The Council for Medical Schemes (CMS) has recommended that medical schemes contribution increases be limited to 4.2% in 2022.
In a circular sent to schemes this week, the regulator said that this is in line with the National Treasury’s projected Consumer Price Inflation (CPI) increase.
“In instances where it is economically feasible to implement a lower contribution increase than the CMS recommended CPI-linked rate, Trustees are encouraged to adopt innovative pricing models, subject to an independent actuarial evaluation,” it said.
“The CMS is also cognizant of the heightened uncertainty regarding the impact of the pandemic on healthcare claims costs, as well as how quickly member’s health-seeking behaviour will normalise.
“As such, pricing decisions for the 2022 benefit year should be largely data-dependent and sensitive to the demographic risk profile and financial position of each scheme.”
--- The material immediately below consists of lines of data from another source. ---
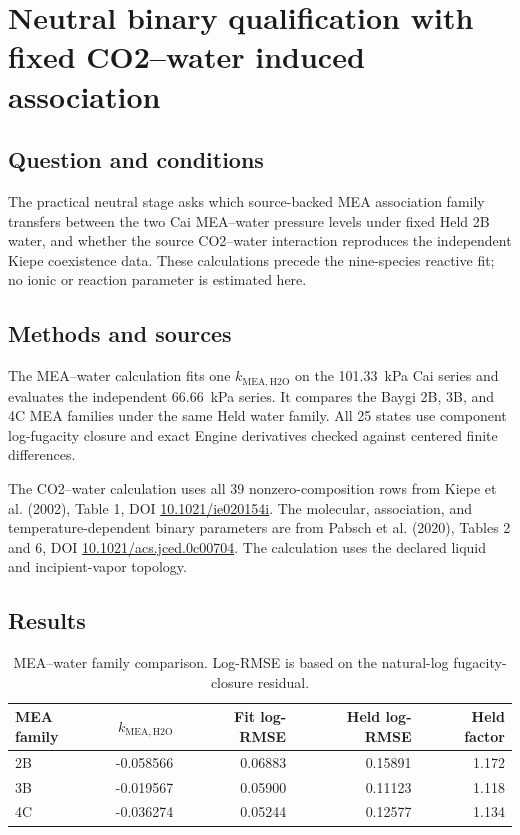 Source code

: \section{Neutral binary qualification with fixed CO2--water induced association}

\subsection{Question and conditions}

The practical neutral stage asks which source-backed MEA association family
transfers between the two Cai MEA--water pressure levels under fixed Held 2B
water, and whether the source CO2--water interaction reproduces the independent
Kiepe coexistence data. These calculations precede the nine-species reactive
fit; no ionic or reaction parameter is estimated here.

\subsection{Methods and sources}

The MEA--water calculation fits one $k_{\mathrm{MEA,H2O}}$ on the
\SI{101.33}{\kilo\pascal} Cai series and evaluates the independent
\SI{66.66}{\kilo\pascal} series. It compares the Baygi 2B, 3B, and 4C MEA
families under the same Held water family. All 25 states use component
log-fugacity closure and exact Engine derivatives checked against centered
finite differences.

The CO2--water calculation uses all 39 nonzero-composition rows from Kiepe
et al. (2002), Table 1, DOI \href{https://doi.org/10.1021/ie020154i}{10.1021/ie020154i}.
The molecular, association, and temperature-dependent binary parameters are
from Pabsch et al. (2020), Tables 2 and 6, DOI
\href{https://doi.org/10.1021/acs.jced.0c00704}{10.1021/acs.jced.0c00704}.
The calculation uses the declared liquid and incipient-vapor topology.

\subsection{Results}

\begin{table}[ht]
\centering
\caption{MEA--water family comparison. Log-RMSE is based on the natural-log
fugacity-closure residual.}
\begin{tabular}{lrrrr}
\toprule
MEA family & $k_{\mathrm{MEA,H2O}}$ & Fit log-RMSE & Held log-RMSE & Held factor \\
\midrule
2B & -0.058566 & 0.06883 & 0.15891 & 1.172 \\
3B & -0.019567 & 0.05900 & 0.11123 & 1.118 \\
4C & -0.036274 & 0.05244 & 0.12577 & 1.134 \\
\bottomrule
\end{tabular}
\end{table}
According to the CMS, there are about 4.05 million registered members of different medical schemes, serving a total of 8.94 million beneficiaries. This is about one in six of South Africa’s population of nearly 60 million.
A sudden spike in claims
As the trajectory of the pandemic continues to unfold in the coming months, some medical schemes may experience sudden spikes in high-cost claims – although the overall economic cost of the pandemic on the industry remains uncertain, the CMS said.
The adverse impact of the pandemic on the industry also depends on schemes’ demographic risk profiles, the size of the population covered, and the extent of existing cross-subsidies within benefit options or schemes.
In addition, the individual financial position of a medical scheme pre-pandemic will determine the degree to which it is likely to absorb the possible high-cost claims related to the Covid-19, it said.
“The CMS believes that medical schemes with high accumulated reserves should be well insulated against this spike.
“On the other hand, schemes that were already in a weak financial position pre-pandemic may be vulnerable in the long-run, potentially requiring interventions such as amalgamating with other schemes.”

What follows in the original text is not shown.